Goldhirsch sued, claiming, among other things, breach of the lease and breach of the warranty of habitability. The warranty is a representation by landlords (including co-ops) that their tenants will not be subjected to conditions endangering or detrimental to their life, safety, or health. The warranty is implicit in all leases in accordance with Real Property Law Section 235-b.
Essentially, Goldhirsch said the proprietary lease gave him the right to use the terrace, but he could not use it for many years because of the ongoing repairs. He argued that, because the terrace was closed, it should be considered dangerous and was therefore a breach of the warranty. He also argued that the co-op had violated a statute because it gave an abatement to the occupants below but not to him.
In response, the co-op argued that the lease required it to make repairs and comply with the law. It was a good faith decision to perform building repairs, and using the terrace to make repairs was within its rights under the lease.
Goldhirsch moved for summary judgment on his claims, arguing that there were no issues of fact that needed to be reviewed that would preclude the court from awarding him judgment.

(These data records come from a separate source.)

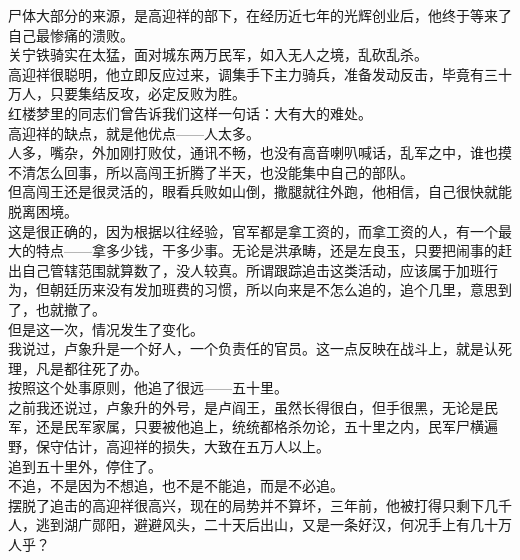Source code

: \begin{multicols}{\theparacolNo}
尸体大部分的来源，是高迎祥的部下，在经历近七年的光辉创业后，他终于等来了自己最惨痛的溃败。\\

关宁铁骑实在太猛，面对城东两万民军，如入无人之境，乱砍乱杀。\\

高迎祥很聪明，他立即反应过来，调集手下主力骑兵，准备发动反击，毕竟有三十万人，只要集结反攻，必定反败为胜。\\

红楼梦里的同志们曾告诉我们这样一句话：大有大的难处。\\

高迎祥的缺点，就是他优点——人太多。\\

人多，嘴杂，外加刚打败仗，通讯不畅，也没有高音喇叭喊话，乱军之中，谁也摸不清怎么回事，所以高闯王折腾了半天，也没能集中自己的部队。\\

但高闯王还是很灵活的，眼看兵败如山倒，撒腿就往外跑，他相信，自己很快就能脱离困境。\\

这是很正确的，因为根据以往经验，官军都是拿工资的，而拿工资的人，有一个最大的特点——拿多少钱，干多少事。无论是洪承畴，还是左良玉，只要把闹事的赶出自己管辖范围就算数了，没人较真。所谓跟踪追击这类活动，应该属于加班行为，但朝廷历来没有发加班费的习惯，所以向来是不怎么追的，追个几里，意思到了，也就撤了。\\

但是这一次，情况发生了变化。\\

我说过，卢象升是一个好人，一个负责任的官员。这一点反映在战斗上，就是认死理，凡是都往死了办。\\

按照这个处事原则，他追了很远——五十里。\\

之前我还说过，卢象升的外号，是卢阎王，虽然长得很白，但手很黑，无论是民军，还是民军家属，只要被他追上，统统都格杀勿论，五十里之内，民军尸横遍野，保守估计，高迎祥的损失，大致在五万人以上。\\

追到五十里外，停住了。\\

不追，不是因为不想追，也不是不能追，而是不必追。\\

摆脱了追击的高迎祥很高兴，现在的局势并不算坏，三年前，他被打得只剩下几千人，逃到湖广郧阳，避避风头，二十天后出山，又是一条好汉，何况手上有几十万人乎？\\


\end{multicols}
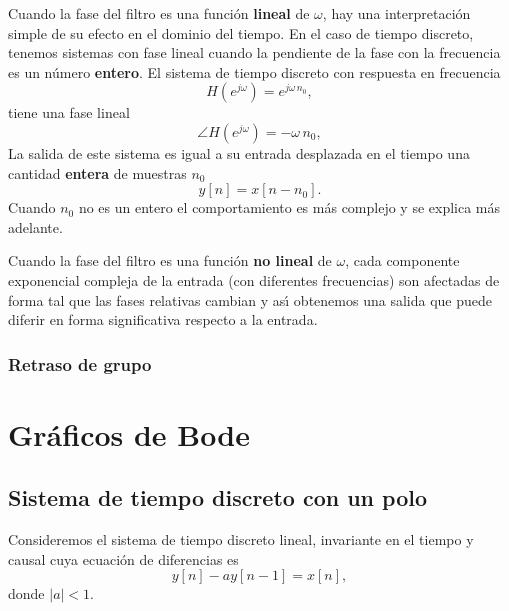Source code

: Cuando la fase del filtro es una funci\'{o}n \textbf{lineal} de $\omega$, hay una interpretaci\'{o}n 
simple de su efecto en el dominio del tiempo. 
En el caso de tiempo discreto, tenemos sistemas con fase lineal cuando la pendiente de la fase con la 
frecuencia es un n\'{u}mero 
\textbf{entero}.
El sistema de tiempo discreto con respuesta en frecuencia
\begin{equation}
        H( e^{j \omega}) = e^{j \omega \, n_{0}},
\end{equation}
tiene una fase lineal 
\begin{equation}
        \angle H( e^{j \omega}) = -\omega \, n_{0},
\end{equation}
La salida de este sistema es igual a su entrada desplazada en el tiempo una cantidad \textbf{entera} de 
muestras $n_{0}$
\begin{equation}
        y[n] = x[n - n_{0}].
\end{equation}
Cuando $n_{0}$ no es un entero el comportamiento es m\'{a}s complejo y se explica m\'{a}s adelante.

Cuando la fase del filtro es una funci\'{o}n \textbf{no lineal} de $\omega$, cada componente exponencial 
compleja de la entrada (con diferentes frecuencias) son afectadas de forma tal que las fases relativas 
cambian y as\'{\i} obtenemos una salida que puede diferir en forma significativa respecto a la entrada.

\subsubsection{Retraso de grupo}

\section{Gr\'{a}ficos de Bode}

\subsection{Sistema de tiempo discreto con un polo}

Consideremos el sistema de tiempo discreto lineal, invariante en el tiempo y
causal cuya ecuaci\'{o}n de diferencias es
\begin{equation}
y\left[ n\right] -ay\left[ n-1\right] =x\left[ n\right] ,
\end{equation}
donde $\left| a\right| <1$.

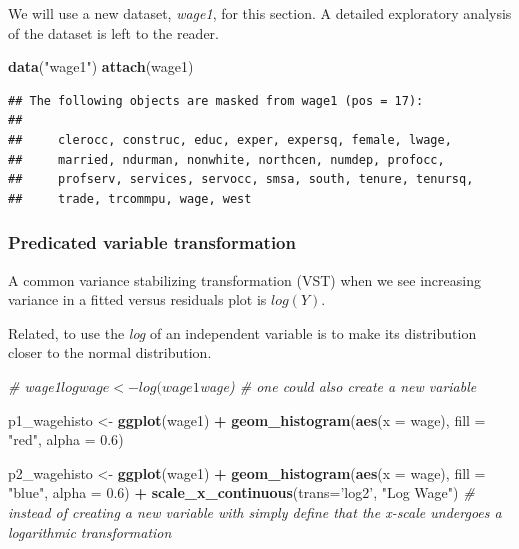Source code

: \documentclass[]{book}
\newenvironment{Shaded}{\begin{snugshade}}{\end{snugshade}}
\newcommand{\CommentTok}[1]{\textcolor[rgb]{0.56,0.35,0.01}{\textit{#1}}}
\newcommand{\DataTypeTok}[1]{\textcolor[rgb]{0.13,0.29,0.53}{#1}}
\newcommand{\FloatTok}[1]{\textcolor[rgb]{0.00,0.00,0.81}{#1}}
\newcommand{\KeywordTok}[1]{\textcolor[rgb]{0.13,0.29,0.53}{\textbf{#1}}}
\newcommand{\NormalTok}[1]{#1}
\newcommand{\OperatorTok}[1]{\textcolor[rgb]{0.81,0.36,0.00}{\textbf{#1}}}
\newcommand{\StringTok}[1]{\textcolor[rgb]{0.31,0.60,0.02}{#1}}
\begin{document}
We will use a new dataset, \emph{wage1}, for this section. A detailed
exploratory analysis of the dataset is left to the reader.

\begin{Shaded}
\begin{Highlighting}[]
\KeywordTok{data}\NormalTok{(}\StringTok{"wage1"}\NormalTok{)}
\KeywordTok{attach}\NormalTok{(wage1)}
\end{Highlighting}
\end{Shaded}

\begin{verbatim}
## The following objects are masked from wage1 (pos = 17):
## 
##     clerocc, construc, educ, exper, expersq, female, lwage,
##     married, ndurman, nonwhite, northcen, numdep, profocc,
##     profserv, services, servocc, smsa, south, tenure, tenursq,
##     trade, trcommpu, wage, west
\end{verbatim}

\hypertarget{predicated-variable-transformation}{%
\subsubsection{Predicated variable
transformation}\label{predicated-variable-transformation}}

A common variance stabilizing transformation (VST) when we see
increasing variance in a fitted versus residuals plot is \(log(Y)\).

Related, to use the \emph{log} of an independent variable is to make its
distribution closer to the normal distribution.

\begin{Shaded}
\begin{Highlighting}[]
\CommentTok{# wage1$logwage <- log(wage1$wage) # one could also create a new variable }

\NormalTok{p1_wagehisto <-}\StringTok{ }\KeywordTok{ggplot}\NormalTok{(wage1)  }\OperatorTok{+}
\StringTok{  }\KeywordTok{geom_histogram}\NormalTok{(}\KeywordTok{aes}\NormalTok{(}\DataTypeTok{x =}\NormalTok{ wage), }\DataTypeTok{fill =} \StringTok{"red"}\NormalTok{, }\DataTypeTok{alpha =} \FloatTok{0.6}\NormalTok{)}

\NormalTok{p2_wagehisto <-}\StringTok{ }\KeywordTok{ggplot}\NormalTok{(wage1)  }\OperatorTok{+}
\StringTok{  }\KeywordTok{geom_histogram}\NormalTok{(}\KeywordTok{aes}\NormalTok{(}\DataTypeTok{x =}\NormalTok{ wage),  }\DataTypeTok{fill =} \StringTok{"blue"}\NormalTok{, }\DataTypeTok{alpha =} \FloatTok{0.6}\NormalTok{) }\OperatorTok{+}
\StringTok{  }\KeywordTok{scale_x_continuous}\NormalTok{(}\DataTypeTok{trans=}\StringTok{'log2'}\NormalTok{, }\StringTok{"Log Wage"}\NormalTok{)  }\CommentTok{# instead of creating a new variable with simply define that the x-scale undergoes a logarithmic transformation}
\end{Highlighting}
\end{Shaded}
\end{document}
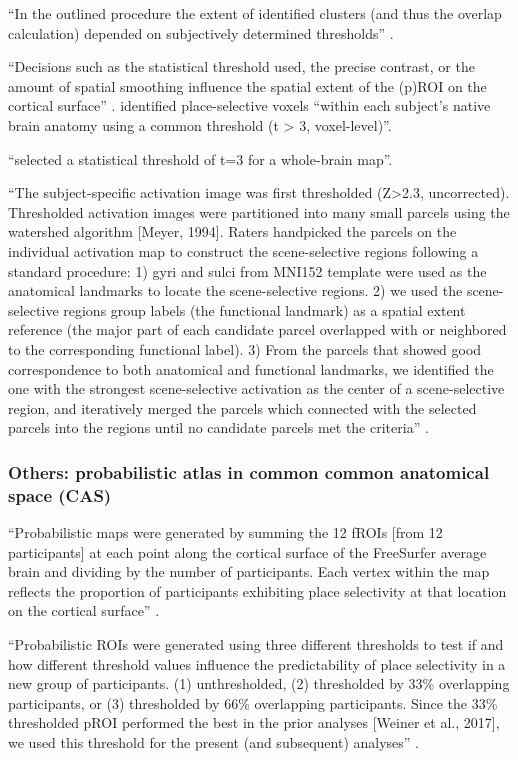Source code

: %
``In the outlined procedure the extent of identified clusters (and thus the
overlap calculation) depended on subjectively determined thresholds''
\citep{frost2012measuring}.

%
``Decisions such as the statistical threshold used, the precise contrast, or the
amount of spatial smoothing influence the spatial extent of the (p)ROI on the
cortical surface'' \citep{weiner2018defining}.
%
\citet{weiner2018defining} identified place-selective voxels ``within each
subject's native brain anatomy using a common threshold (t > 3, voxel-level)''.

%
\citet{rosenke2021probabilistic} ``selected a statistical threshold of t=3 for a
whole-brain map''.


%
``The subject-specific activation image was first thresholded (Z>2.3,
uncorrected).
%
Thresholded activation images were partitioned into many small parcels using the
watershed algorithm [Meyer, 1994].
%
Raters handpicked the parcels on the individual activation map to construct the
scene-selective regions following a standard procedure:
%
1) gyri and sulci from MNI152 template were used as the anatomical landmarks to
locate the scene-selective regions.
%
2) we used the scene-selective regions group labels (the functional landmark) as
a spatial extent reference (the major part of each candidate parcel overlapped
with or neighbored to the corresponding functional label).
%
3) From the parcels that showed good correspondence to both anatomical and
functional landmarks, we identified the one with the strongest scene-selective
activation as the center of a scene-selective region, and iteratively merged the
parcels which connected with the selected parcels into the regions until no
candidate parcels met the criteria'' \citep{zhen2017quantifying}.


\subsubsection{Others: probabilistic atlas in common common anatomical space
(CAS)}

%
``Probabilistic maps were generated by summing the 12 fROIs [from 12
participants] at each point along the cortical surface of the FreeSurfer average
brain and dividing by the number of participants.
%
Each vertex within the map reflects the proportion of participants exhibiting
place selectivity at that location on the cortical surface''
\citep{weiner2018defining}.

%
``Probabilistic ROIs were generated using three different thresholds to test if
and how different threshold values influence the predictability of place
selectivity in a new group of participants.
%
(1) unthresholded,
%
(2) thresholded by 33\% overlapping participants, or
%
(3) thresholded by 66\% overlapping participants.
%
Since the 33\% thresholded pROI performed the best in the prior analyses [Weiner
et al., 2017], we used this threshold for the present (and subsequent)
analyses'' \citep{weiner2018defining}.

The court first discussed the breach of lease claim. It reviewed the lease and determined that the lease only required that the co-op give an abatement if there was damage as a result of fire or other cause covered by multi-peril policies. Closing the terrace as a result of the leak fell into this category; the terrace closure for roof repairs did not.
But the co-op argued that it closed the terrace in accordance with its business judgment. Interestingly, the court made a distinction between application of the Business Judgment Rule (BJR) in different New York jurisdictions. The court explained that the intermediate appellate courts in the first (Manhattan, Bronx) and fourth (certain western upstate counties) departments are clear that the BJR provides no protection for a breach of contract. In other words, a board cannot breach a contract and claim that it was good business judgment to do so. The court believed, however, that the second department (which includes Brooklyn) was less clear on this point, and, given the leeway to do so, the court agreed with the board that its decision to close the terrace to repair the leak was protected by virtue of the BJR. As a result, it refused to award damages based on Goldhirsch’s claim for breach of lease.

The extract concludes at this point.